**What the task requires**
Below are entries. Copy exactly the lines running from the line that holds "After getting the" to the line that holds "1. Check this guide first", with both ends included.

[Raw data — start]

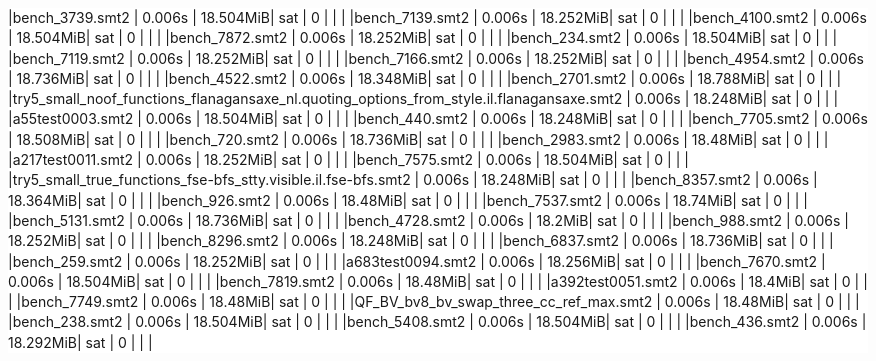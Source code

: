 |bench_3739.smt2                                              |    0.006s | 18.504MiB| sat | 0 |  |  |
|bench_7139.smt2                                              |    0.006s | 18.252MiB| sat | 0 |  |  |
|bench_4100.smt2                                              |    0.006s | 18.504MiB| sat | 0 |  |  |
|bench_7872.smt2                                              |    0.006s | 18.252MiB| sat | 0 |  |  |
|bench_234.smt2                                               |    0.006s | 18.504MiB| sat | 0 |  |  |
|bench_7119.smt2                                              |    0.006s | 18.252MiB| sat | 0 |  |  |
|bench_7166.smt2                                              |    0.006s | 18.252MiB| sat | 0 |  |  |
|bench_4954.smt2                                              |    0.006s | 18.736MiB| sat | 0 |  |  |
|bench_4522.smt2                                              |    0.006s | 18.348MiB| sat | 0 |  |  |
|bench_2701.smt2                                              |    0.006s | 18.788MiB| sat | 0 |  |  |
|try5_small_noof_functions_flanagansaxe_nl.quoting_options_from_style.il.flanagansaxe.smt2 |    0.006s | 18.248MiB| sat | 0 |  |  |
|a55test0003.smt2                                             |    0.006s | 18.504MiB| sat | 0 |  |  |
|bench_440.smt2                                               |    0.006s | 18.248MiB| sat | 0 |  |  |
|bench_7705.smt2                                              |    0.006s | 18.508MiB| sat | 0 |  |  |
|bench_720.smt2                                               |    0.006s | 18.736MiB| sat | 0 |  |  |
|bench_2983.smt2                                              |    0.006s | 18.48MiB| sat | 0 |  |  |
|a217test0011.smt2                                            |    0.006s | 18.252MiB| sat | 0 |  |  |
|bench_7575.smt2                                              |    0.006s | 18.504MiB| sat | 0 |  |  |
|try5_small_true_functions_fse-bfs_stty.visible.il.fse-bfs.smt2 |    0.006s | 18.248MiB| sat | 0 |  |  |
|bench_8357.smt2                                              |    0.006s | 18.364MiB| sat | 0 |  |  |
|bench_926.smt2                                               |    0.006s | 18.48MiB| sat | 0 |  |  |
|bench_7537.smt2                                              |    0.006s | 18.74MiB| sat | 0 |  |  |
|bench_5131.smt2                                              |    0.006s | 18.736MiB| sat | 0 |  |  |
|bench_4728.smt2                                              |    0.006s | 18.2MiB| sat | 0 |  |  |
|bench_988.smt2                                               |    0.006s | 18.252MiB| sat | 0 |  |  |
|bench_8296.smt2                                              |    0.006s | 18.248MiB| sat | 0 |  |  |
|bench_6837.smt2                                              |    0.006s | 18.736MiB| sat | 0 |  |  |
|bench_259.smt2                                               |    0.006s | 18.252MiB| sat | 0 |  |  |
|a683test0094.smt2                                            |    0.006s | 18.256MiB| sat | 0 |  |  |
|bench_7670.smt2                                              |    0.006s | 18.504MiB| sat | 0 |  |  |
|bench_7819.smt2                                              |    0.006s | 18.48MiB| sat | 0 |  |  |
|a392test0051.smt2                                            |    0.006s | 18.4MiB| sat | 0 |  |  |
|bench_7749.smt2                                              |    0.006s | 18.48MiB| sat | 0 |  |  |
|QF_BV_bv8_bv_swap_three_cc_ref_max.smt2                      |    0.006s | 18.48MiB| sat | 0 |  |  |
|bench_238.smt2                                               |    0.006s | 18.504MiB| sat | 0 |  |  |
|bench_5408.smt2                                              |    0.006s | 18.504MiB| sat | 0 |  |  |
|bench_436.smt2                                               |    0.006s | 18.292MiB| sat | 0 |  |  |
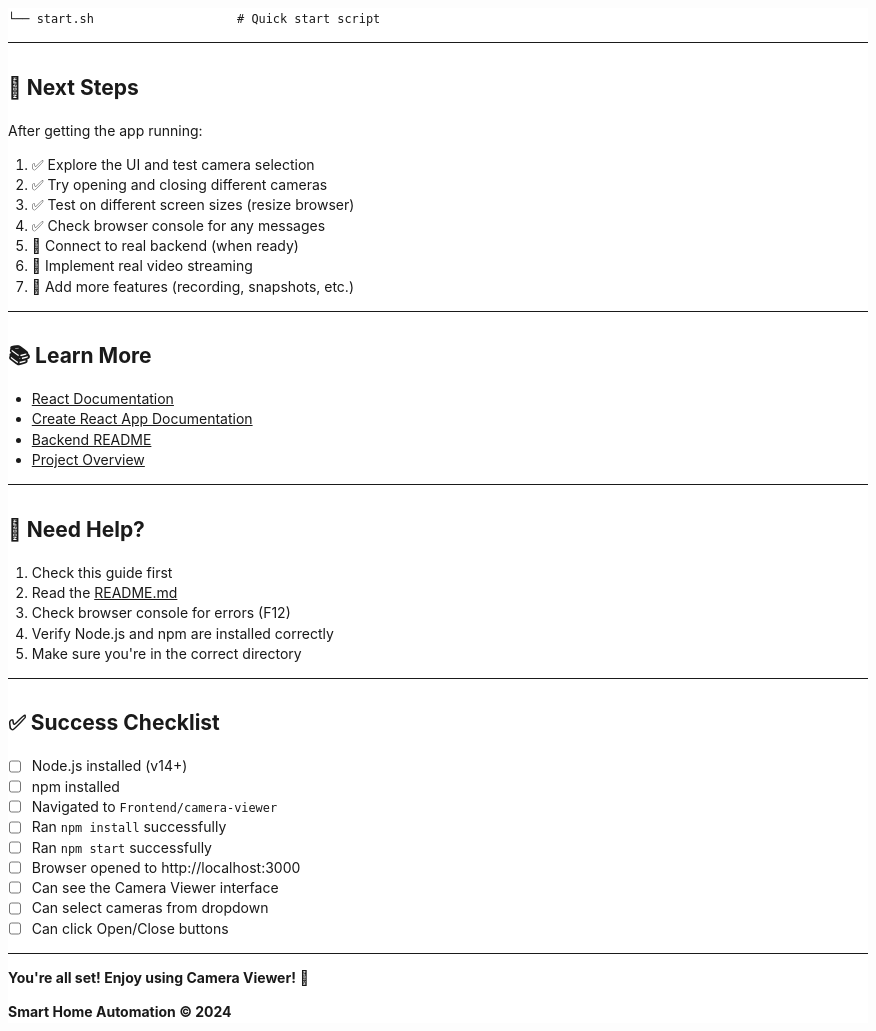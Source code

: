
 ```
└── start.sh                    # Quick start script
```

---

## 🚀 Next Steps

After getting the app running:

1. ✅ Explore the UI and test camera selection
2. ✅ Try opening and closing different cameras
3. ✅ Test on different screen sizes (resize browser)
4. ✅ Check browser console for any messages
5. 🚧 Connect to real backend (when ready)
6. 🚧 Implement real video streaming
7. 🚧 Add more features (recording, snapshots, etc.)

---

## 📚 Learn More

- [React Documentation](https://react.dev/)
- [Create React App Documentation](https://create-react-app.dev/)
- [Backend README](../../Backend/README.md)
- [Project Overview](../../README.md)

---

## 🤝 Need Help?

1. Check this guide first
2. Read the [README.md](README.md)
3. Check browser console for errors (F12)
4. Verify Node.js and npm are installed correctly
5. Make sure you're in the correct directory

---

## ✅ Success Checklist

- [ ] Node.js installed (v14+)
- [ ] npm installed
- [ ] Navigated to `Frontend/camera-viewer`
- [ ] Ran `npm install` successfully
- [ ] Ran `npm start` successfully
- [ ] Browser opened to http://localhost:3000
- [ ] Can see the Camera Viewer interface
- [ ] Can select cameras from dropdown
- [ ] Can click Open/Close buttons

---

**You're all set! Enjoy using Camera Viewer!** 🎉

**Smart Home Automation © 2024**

[Raw data — finish]

**Written reply**
After getting the app running:

1. ✅ Explore the UI and test camera selection
2. ✅ Try opening and closing different cameras
3. ✅ Test on different screen sizes (resize browser)
4. ✅ Check browser console for any messages
5. 🚧 Connect to real backend (when ready)
6. 🚧 Implement real video streaming
7. 🚧 Add more features (recording, snapshots, etc.)

---

## 📚 Learn More

- [React Documentation](https://react.dev/)
- [Create React App Documentation](https://create-react-app.dev/)
- [Backend README](../../Backend/README.md)
- [Project Overview](../../README.md)

---

## 🤝 Need Help?

1. Check this guide first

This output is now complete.